It certainly is a magic trick if one claims to tune anything with a cable that isn't at least strictly dedicated to one IEM. And in general, that's simply not the job of a cable. Why would you want to tune something with a cable? Get an EQ, some fancier DSP box or a transducer with another tuning.
 
May 31, 2025 at 8:55 AM Post #605 of 730
Stage and decay are properties of the music, not the IEM, although the perception of these qualities can be changed by frequency response (more treble gives the perception of faster decay, for example). Timbre is just frequency response, that’s literally by definition what timbre is. I have no idea what “pace” is supposed to mean, as far as I know an IEM can’t change the BPM of a track.
You’re new. The cable changes the perception of stage. Some metal mixtures make the stage bigger, and alloys of silver can be slightly softer, but often pure silver has an energetic stage where it not only energizes the tone, bringing about clarity but uses this energy to enlarge the sound stage.

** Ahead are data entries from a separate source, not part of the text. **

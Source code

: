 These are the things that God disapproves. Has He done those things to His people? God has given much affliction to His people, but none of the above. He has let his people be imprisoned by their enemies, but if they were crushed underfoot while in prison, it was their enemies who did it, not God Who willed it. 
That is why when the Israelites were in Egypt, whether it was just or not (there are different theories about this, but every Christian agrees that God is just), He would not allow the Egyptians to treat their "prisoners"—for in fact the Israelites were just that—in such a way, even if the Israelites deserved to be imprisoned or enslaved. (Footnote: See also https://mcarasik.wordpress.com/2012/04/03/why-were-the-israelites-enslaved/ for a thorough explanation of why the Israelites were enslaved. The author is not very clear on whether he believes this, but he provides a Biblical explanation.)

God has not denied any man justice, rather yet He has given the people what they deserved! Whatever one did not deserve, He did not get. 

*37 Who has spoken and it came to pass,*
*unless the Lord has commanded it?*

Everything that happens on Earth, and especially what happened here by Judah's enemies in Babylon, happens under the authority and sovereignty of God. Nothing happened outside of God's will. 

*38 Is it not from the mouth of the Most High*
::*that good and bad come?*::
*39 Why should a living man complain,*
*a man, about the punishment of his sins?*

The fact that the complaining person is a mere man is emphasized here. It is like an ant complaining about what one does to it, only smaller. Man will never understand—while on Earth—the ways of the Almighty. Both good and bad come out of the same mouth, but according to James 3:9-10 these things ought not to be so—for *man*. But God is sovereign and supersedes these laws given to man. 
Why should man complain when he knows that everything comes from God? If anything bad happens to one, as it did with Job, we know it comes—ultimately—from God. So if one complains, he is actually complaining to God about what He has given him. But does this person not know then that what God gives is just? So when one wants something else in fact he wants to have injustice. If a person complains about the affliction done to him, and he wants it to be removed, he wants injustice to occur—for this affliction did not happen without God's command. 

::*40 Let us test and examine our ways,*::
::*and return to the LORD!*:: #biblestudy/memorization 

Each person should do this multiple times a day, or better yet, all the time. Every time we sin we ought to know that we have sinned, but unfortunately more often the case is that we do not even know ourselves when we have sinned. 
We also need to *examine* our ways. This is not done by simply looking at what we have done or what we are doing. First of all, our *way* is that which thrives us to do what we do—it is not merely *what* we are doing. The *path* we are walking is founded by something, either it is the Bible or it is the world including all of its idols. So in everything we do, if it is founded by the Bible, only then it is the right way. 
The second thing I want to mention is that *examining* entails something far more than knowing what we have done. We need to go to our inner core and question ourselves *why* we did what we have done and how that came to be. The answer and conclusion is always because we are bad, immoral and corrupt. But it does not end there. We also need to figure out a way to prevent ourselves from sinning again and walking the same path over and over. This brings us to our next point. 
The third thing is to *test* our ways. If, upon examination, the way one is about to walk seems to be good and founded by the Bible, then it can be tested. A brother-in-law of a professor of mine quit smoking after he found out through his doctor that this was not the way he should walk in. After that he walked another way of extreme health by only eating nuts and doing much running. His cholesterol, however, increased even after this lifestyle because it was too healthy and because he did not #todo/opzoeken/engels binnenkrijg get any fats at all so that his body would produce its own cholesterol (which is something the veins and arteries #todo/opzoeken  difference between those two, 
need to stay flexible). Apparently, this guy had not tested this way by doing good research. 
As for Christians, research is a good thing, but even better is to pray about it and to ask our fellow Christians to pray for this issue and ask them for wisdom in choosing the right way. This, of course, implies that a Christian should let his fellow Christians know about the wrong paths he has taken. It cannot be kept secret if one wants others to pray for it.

I would say that cables mixed with IEM driver style and the file and source are the creator of decays. BA drivers are faster and DDs have better timbre, plus slower in changing movement, showing more decay, except the transient edge of the BA driver is clearer and faster. Think about it this way....the DD may be 10mm so it is big and slow, slow to to stop vibrating. The BA is a thin reed of steel that can stop and start on a dime. You are right in that a thinner tone of a driver will show faster decays. Though what your missing here is IEMs are actually very close to musical instruments. Some are even and complete, some are balanced and correct, and other IEMs are not as much. Timbre is the ability for the IEM to show character of instruments that are of the same exact frequency and tone, so maybe the listening is that of textures? So greater definition of tone/timbre could show how a bass and an organ note are different even though they are playing the same note. Cables can help in showcasing timbre through detail and changing tone, or better yet instrument and vocal separation with in the stage hence getting more separation from the same tone helps the listener define the music better and brings another dimension. Pace is simply, mostly how changes take place, it is rhythm in a way. But mostly this concerns how drums and bass are defined in the playback. That too much bass will look on a graphic representation like the mountain peaks are touching. Where slight stops (and start-ups) that are really there in the file get promoted to be adding pace by showing a better rhythmic detail. Blurry bass and unclear drums which run together due to a lack of edge crispness will do that. Examples of pace are found in the file, in the source, can be a result of tuning, in the cable and inside the IEM ability. Read my glossary to learn more about the audiophile definitions, those may be better than I could explain.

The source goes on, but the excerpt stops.